(Dataset excerpts Opens)
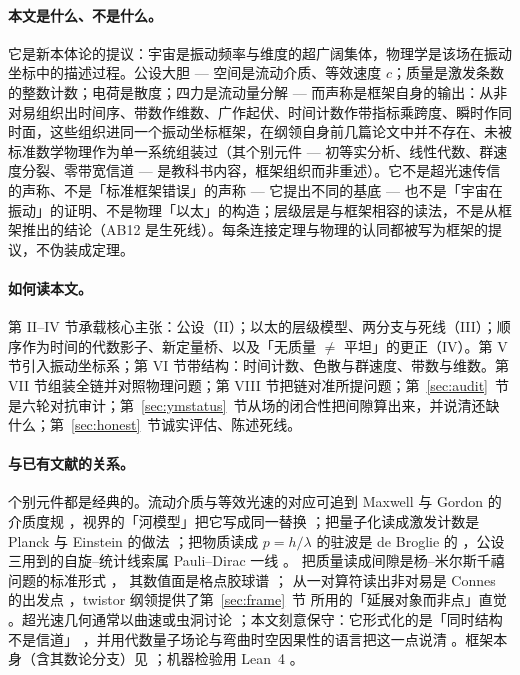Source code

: \documentclass[aps,prd,preprint,superscriptaddress,amsmath,amssymb]{revtex4-2}
\begin{document}
\paragraph{本文是什么、不是什么。}
它是新本体论的提议：宇宙是振动频率与维度的超广阔集体，物理学是该场在振动坐标中的描述过程。公设大胆 --- 空间是流动介质、等效速度 $c$；质量是激发条数的整数计数；电荷是散度；四力是流动量分解 --- 而声称是框架自身的输出：从非对易组织出时间序、带数作维数、广作起伏、时间计数作带指标乘跨度、瞬时作同时面，这些组织进同一个振动坐标框架，在纲领自身前几篇论文中并不存在、未被标准数学物理作为单一系统组装过（其个别元件 --- 初等实分析、线性代数、群速度分裂、零带宽信道 --- 是教科书内容，框架组织而非重述）。它不是超光速传信的声称、不是「标准框架错误」的声称 --- 它提出不同的基底 --- 也不是「宇宙在振动」的证明、不是物理「以太」的构造；层级层是与框架相容的读法，不是从框架推出的结论（AB12 是生死线）。每条连接定理与物理的认同都被写为框架的提议，不伪装成定理。

\paragraph{如何读本文。}
第 II--IV 节承载核心主张：公设（II）；以太的层级模型、两分支与死线（III）；顺序作为时间的代数影子、新定量桥、以及「无质量 $\ne$ 平坦」的更正（IV）。第 V 节引入振动坐标系；第 VI 节带结构：时间计数、色散与群速度、带数与维数。第 VII 节组装全链并对照物理问题；第 VIII 节把链对准所提问题；第~\ref{sec:audit}~节是六轮对抗审计；第~\ref{sec:ymstatus}~节从场的闭合性把间隙算出来，并说清还缺什么；第~\ref{sec:honest}~节诚实评估、陈述死线。

\paragraph{与已有文献的关系。}
个别元件都是经典的。流动介质与等效光速的对应可追到 Maxwell 与 Gordon 的介质度规
\cite{maxwell1996dynamical,gordon1923lichtfortpflanzung}，视界的「河模型」把它写成同一替换
\cite{hamilton2008river}；把量子化读成激发计数是 Planck 与 Einstein 的做法
\cite{planck1978gesetz,einstein1905erzeugung,einstein1915feldgleichungen}；把物质读成
$p=h/\lambda$ 的驻波是 de Broglie 的 \cite{de1924recherches}，公设三用到的自旋–统计线索属
Pauli–Dirac 一线 \cite{pauli1925zusammenhang,dirac1928quantum,heisenberg1927anschaulichen}。
把质量读成间隙是杨–米尔斯千禧问题的标准形式 \cite{yang1954conservation,jaffe2000yang}，
其数值面是格点胶球谱 \cite{morningstar1999glueball,chen2006glueball,besiii2026lightest}；
从一对算符读出非对易是 Connes 的出发点 \cite{connes1994ncg}，twistor 纲领提供了第~\ref{sec:frame}~节
所用的「延展对象而非点」直觉 \cite{penrose1967twistor}。超光速几何通常以曲速或虫洞讨论
\cite{alcubierre1994warp,morris1988wormholes}；本文刻意保守：它形式化的是「同时结构不是信道」
\cite{bell1964einstein,aspect1982experimental}，并用代数量子场论与弯曲时空因果性的语言把这一点说清
\cite{weinberg1995quantum,wald1994quantum}。框架本身（含其数论分支）见
\cite{liu2026cosmic,liu2026yangmills,ProjectionPhysics}；机器检验用 Lean~4 \cite{de2015lean}。
\end{document}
(Dataset excerpts Closes)
▶ [Work required]
Find the string "paragraph" in the material above, and report every line where it occurs.

▶ [Task answer]
\paragraph{本文是什么、不是什么。}
\paragraph{如何读本文。}
\paragraph{与已有文献的关系。}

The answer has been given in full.